The historic Webster Wagner House is in an advanced state of decay, the front porch having recently collapsed.


Demolition permit issued for condemned Webster Wagner House

Wednesday, March 12, 2014 - Updated: 11:30 AM


C-S-E Editor

PALATINE BRIDGE -- The owner of the condemned Webster Wagner House met with Palatine Bridge Code Enforcement Officer Clifford Dorrough Tuesday morning, along with Montgomery County Historian Kelly Yacobucci Farquhar and Historic West Hill School President Hein Kraak, to assess how to move forward with the dilapidated structure.

Last Wednesday, Dorrough issued a demolition permit for the building, originally constructed in 1876 and added to the National Register of Historic Places in 1973. The rapidly deteriorating structure's porch recently collapsed, following the east wall and roof, leaving portions of it wide open. The wall facing Rite Aid has bowed out and is also in danger of collapsing. Slate is falling from the roof, creating a potential hazard for those in its vicinity.

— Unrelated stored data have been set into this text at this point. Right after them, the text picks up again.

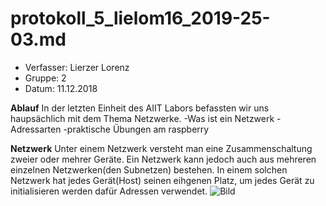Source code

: # protokoll_5_lielom16_2019-25-03.md

  * Verfasser:  Lierzer Lorenz
  * Gruppe:     2
  * Datum:      11.12.2018
  
  **Ablauf**
  In der letzten Einheit des AIIT Labors befassten wir uns haupsächlich mit dem Thema Netzwerke.
   -Was ist ein Netzwerk
   -Adressarten
   -praktische Übungen am raspberry
   
   **Netzwerk**
   Unter einem Netzwerk versteht man eine Zusammenschaltung zweier oder mehrer Geräte. Ein Netzwerk kann jedoch auch aus mehreren 
   einzelnen Netzwerken(den Subnetzen) bestehen. In einem solchen Netzwerk hat jedes Gerät(Host) seinen eihgenen Platz, um jedes Gerät 
   zu initialisieren werden dafür Adressen verwendet.
   ![Bild](http://www.vpn-deutschland.de/images/VPN-Sicherheit.jpg)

The village has erected a temporary plastic fence around the building, though the current owner, Catskill resident Andre Anasta, has been instructed that he needs to erect a more-permanent chain link fence to keep people out of the building, which has been tagged "no occupancy" by Dorrough. Half of the fence is scheduled for erection in the near future, with the following portion's installation directly following.

Dorrough said that Anasta originally applied for a renovation permit, though it was denied because of the building's poor condition. Anasta notified Dorrough that under the demolition permit, he plans to remove portions of the building with the hope that he'll then be able to obtain a renovation permit, the ultimate goal being the building's full restoration.

Because of the structure's advanced state of decay, Dorrough said he's not holding out hope it can be saved, stating of Anasta's plan to eventually obtain a renovation permit, "when we get to that road, we'll cross it."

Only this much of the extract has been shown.